TASK DETAILS
Starting from the line with "Project is: in progress" and going up to and including the line with "int c=matrix[0].size();", copy the listing below exactly. Leave all images out.
DATASET EXCERPTS START
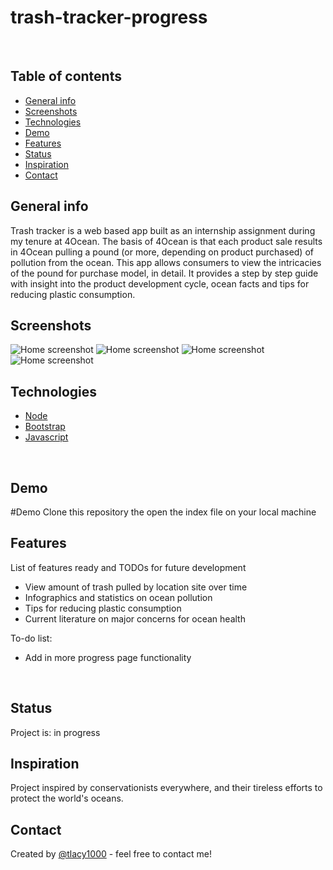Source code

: # trash-tracker-progress
​
## Table of contents
* [General info](#general-info)
* [Screenshots](#screenshots)
* [Technologies](#technologies)
* [Demo](#demo)
* [Features](#features)
* [Status](#status)
* [Inspiration](#inspiration)
* [Contact](#contact)
​
## General info
 Trash tracker is a web based app built as an internship assignment during my tenure at 4Ocean.  The basis of 4Ocean is that each product sale results in 4Ocean pulling a pound (or more, depending on product purchased) of pollution from the ocean. This app allows consumers to view the intricacies of the pound for purchase model, in detail. It provides a step by step guide with insight into the product development cycle, ocean facts and tips for reducing plastic consumption.
​
## Screenshots
![Home screenshot](./img/screens/home.png)
![Home screenshot](./img/screens/intro.png)
![Home screenshot](./img/screens/speakers.png)
![Home screenshot](./img/screens/schedule.png)
​
## Technologies
* [Node](https://nodejs.org) 
* [Bootstrap](https://www.bootstrap.com/)  
* [Javascript](https://www.javascript.com/)

​
## Demo


#Demo Clone this repository the open the index file on your local machine
​

## Features
List of features ready and TODOs for future development
* View amount of trash pulled by location site over time
* Infographics and statistics on ocean pollution
* Tips for reducing plastic consumption
* Current literature on major concerns for ocean health
​

To-do list:
* Add in more progress page functionality 

​
## Status
Project is: in progress
​
## Inspiration
Project inspired by conservationists everywhere, and their tireless efforts to protect the world's oceans.
​
## Contact
Created by [@tlacy1000](https://www.lacytammy.com/) - feel free to contact me!

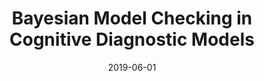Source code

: ---
title: "Bayesian Model Checking in Cognitive Diagnostic Models"
authors: "Nan Wang, Russell Almond"
collection: 'publications'
permalink: "/publication/2019-submitted"
excerpt: ''
date: 2019-06-01
venue: 'Behaviormetrika'
paperurl:
citation:
link: "https://doi.org/10.1007/s41237-019-00083-7"
---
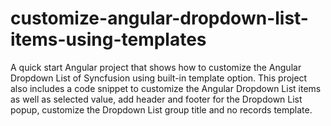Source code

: # customize-angular-dropdown-list-items-using-templates
A quick start Angular project that shows how to customize the Angular Dropdown List of Syncfusion using built-in template option. This project also includes a code snippet to customize the Angular Dropdown List items as well as selected value, add header and footer for the Dropdown List popup, customize the Dropdown List group title and no records template.

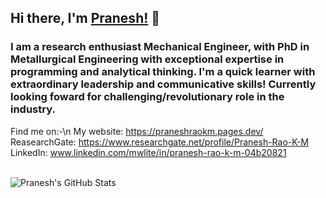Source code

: ## Hi there, I'm [Pranesh!](https://praneshraokm.pages.dev/) 👋

<h3>I am a research enthusiast Mechanical Engineer, with PhD in Metallurgical Engineering with exceptional expertise in programming and analytical thinking. I'm a quick learner with extraordinary leadership and communicative skills! Currently looking foward for challenging/revolutionary role in the industry.</h3>

Find me on:-\n
My website: https://praneshraokm.pages.dev/
<br />
ReasearchGate: https://www.researchgate.net/profile/Pranesh-Rao-K-M
<br />
LinkedIn: www.linkedin.com/mwlite/in/pranesh-rao-k-m-04b20821

<br />

<a href="https://github.com/PraneshRaoKM">
  <img align="left" src="https://github-readme-stats.anuraghazra1.vercel.app/api?username=PraneshRaoKM&count_private=true&theme=dracula" alt="Pranesh's GitHub Stats" />
</a>

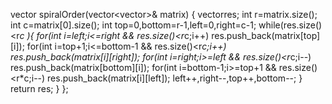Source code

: vector<int> spiralOrder(vector<vector<int>>& matrix) {
vector<int>res;
int r=matrix.size();
int c=matrix[0].size();
int top=0,bottom=r-1,left=0,right=c-1;
while(res.size()<r*c ){
for(int i=left;i<=right && res.size()<r*c;i++)
res.push_back(matrix[top][i]);
for(int i=top+1;i<=bottom-1 && res.size()<r*c;i++)
res.push_back(matrix[i][right]);
for(int i=right;i>=left && res.size()<r*c;i--)
res.push_back(matrix[bottom][i]);
for(int i=bottom-1;i>=top+1 && res.size()<r*c;i--)
res.push_back(matrix[i][left]);
left++,right--,top++,bottom--;
}
return res;
}
};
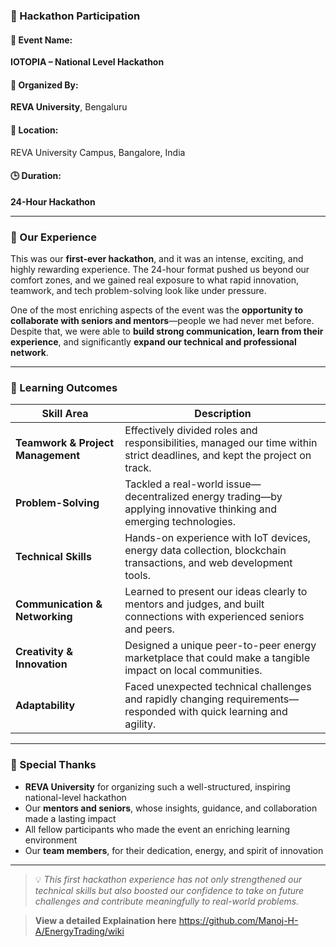 ### 🏁 Hackathon Participation

#### 🧩 Event Name:
**IOTOPIA – National Level Hackathon**

#### 🏫 Organized By:
**REVA University**, Bengaluru

#### 📍 Location:
REVA University Campus, Bangalore, India  

#### 🕒 Duration:
**24-Hour Hackathon**

---

### 🧪 Our Experience

This was our **first-ever hackathon**, and it was an intense, exciting, and highly rewarding experience. The 24-hour format pushed us beyond our comfort zones, and we gained real exposure to what rapid innovation, teamwork, and tech problem-solving look like under pressure.

One of the most enriching aspects of the event was the **opportunity to collaborate with seniors and mentors**—people we had never met before. Despite that, we were able to **build strong communication, learn from their experience**, and significantly **expand our technical and professional network**.

---

### 🌱 Learning Outcomes

| Skill Area | Description |
|------------|-------------|
| **Teamwork & Project Management** | Effectively divided roles and responsibilities, managed our time within strict deadlines, and kept the project on track. |
| **Problem-Solving** | Tackled a real-world issue—decentralized energy trading—by applying innovative thinking and emerging technologies. |
| **Technical Skills** | Hands-on experience with IoT devices, energy data collection, blockchain transactions, and web development tools. |
| **Communication & Networking** | Learned to present our ideas clearly to mentors and judges, and built connections with experienced seniors and peers. |
| **Creativity & Innovation** | Designed a unique peer-to-peer energy marketplace that could make a tangible impact on local communities. |
| **Adaptability** | Faced unexpected technical challenges and rapidly changing requirements—responded with quick learning and agility. |

---

### 🙌 Special Thanks

- **REVA University** for organizing such a well-structured, inspiring national-level hackathon  
- Our **mentors and seniors**, whose insights, guidance, and collaboration made a lasting impact  
- All fellow participants who made the event an enriching learning environment  
- Our **team members**, for their dedication, energy, and spirit of innovation

---

> 💡 *This first hackathon experience has not only strengthened our technical skills but also boosted our confidence to take on future challenges and contribute meaningfully to real-world problems.*


> **View a detailed Explaination here** https://github.com/Manoj-H-A/EnergyTrading/wiki
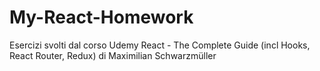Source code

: # My-React-Homework

Esercizi svolti dal corso Udemy React - The Complete Guide (incl Hooks, React Router, Redux) di Maximilian Schwarzmüller
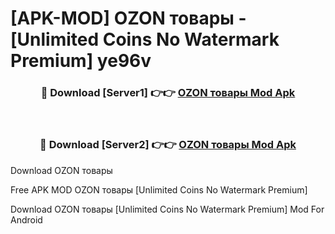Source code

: # [APK-MOD] OZON  товары - [Unlimited Coins No Watermark Premium] ye96v



<div align="center">
<h3>🔴 Download [Server1] 👉👉 <a href="https://momento.my/?title=OZON__товары">OZON  товары Mod Apk</a></h3><br>

<h3>🔴 Download [Server2] 👉👉 <a href="https://momento.my/?title=OZON__товары">OZON  товары Mod Apk</a></h3>
</div>



Download OZON  товары 

Free APK MOD OZON  товары [Unlimited Coins No Watermark Premium]

Download OZON  товары [Unlimited Coins No Watermark Premium] Mod For Android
DATASET EXCERPTS END
FINISHED EXERCISE
Project is: in progress
​
## Inspiration
Project inspired by conservationists everywhere, and their tireless efforts to protect the world's oceans.
​
## Contact
Created by [@tlacy1000](https://www.lacytammy.com/) - feel free to contact me!

Source code

: ---
title: "Bayesian Model Checking in Cognitive Diagnostic Models"
authors: "Nan Wang, Russell Almond"
collection: 'publications'
permalink: "/publication/2019-submitted"
excerpt: ''
date: 2019-06-01
venue: 'Behaviormetrika'
paperurl:
citation:
link: "https://doi.org/10.1007/s41237-019-00083-7"
---
Source code

: # customize-angular-dropdown-list-items-using-templates
A quick start Angular project that shows how to customize the Angular Dropdown List of Syncfusion using built-in template option. This project also includes a code snippet to customize the Angular Dropdown List items as well as selected value, add header and footer for the Dropdown List popup, customize the Dropdown List group title and no records template.

Source code

: ## Hi there, I'm [Pranesh!](https://praneshraokm.pages.dev/) 👋

<h3>I am a research enthusiast Mechanical Engineer, with PhD in Metallurgical Engineering with exceptional expertise in programming and analytical thinking. I'm a quick learner with extraordinary leadership and communicative skills! Currently looking foward for challenging/revolutionary role in the industry.</h3>

Find me on:-\n
My website: https://praneshraokm.pages.dev/
<br />
ReasearchGate: https://www.researchgate.net/profile/Pranesh-Rao-K-M
<br />
LinkedIn: www.linkedin.com/mwlite/in/pranesh-rao-k-m-04b20821

<br />

<a href="https://github.com/PraneshRaoKM">
  <img align="left" src="https://github-readme-stats.anuraghazra1.vercel.app/api?username=PraneshRaoKM&count_private=true&theme=dracula" alt="Pranesh's GitHub Stats" />
</a>

Source code

: vector<int> spiralOrder(vector<vector<int>>& matrix) {
vector<int>res;
int r=matrix.size();
int c=matrix[0].size();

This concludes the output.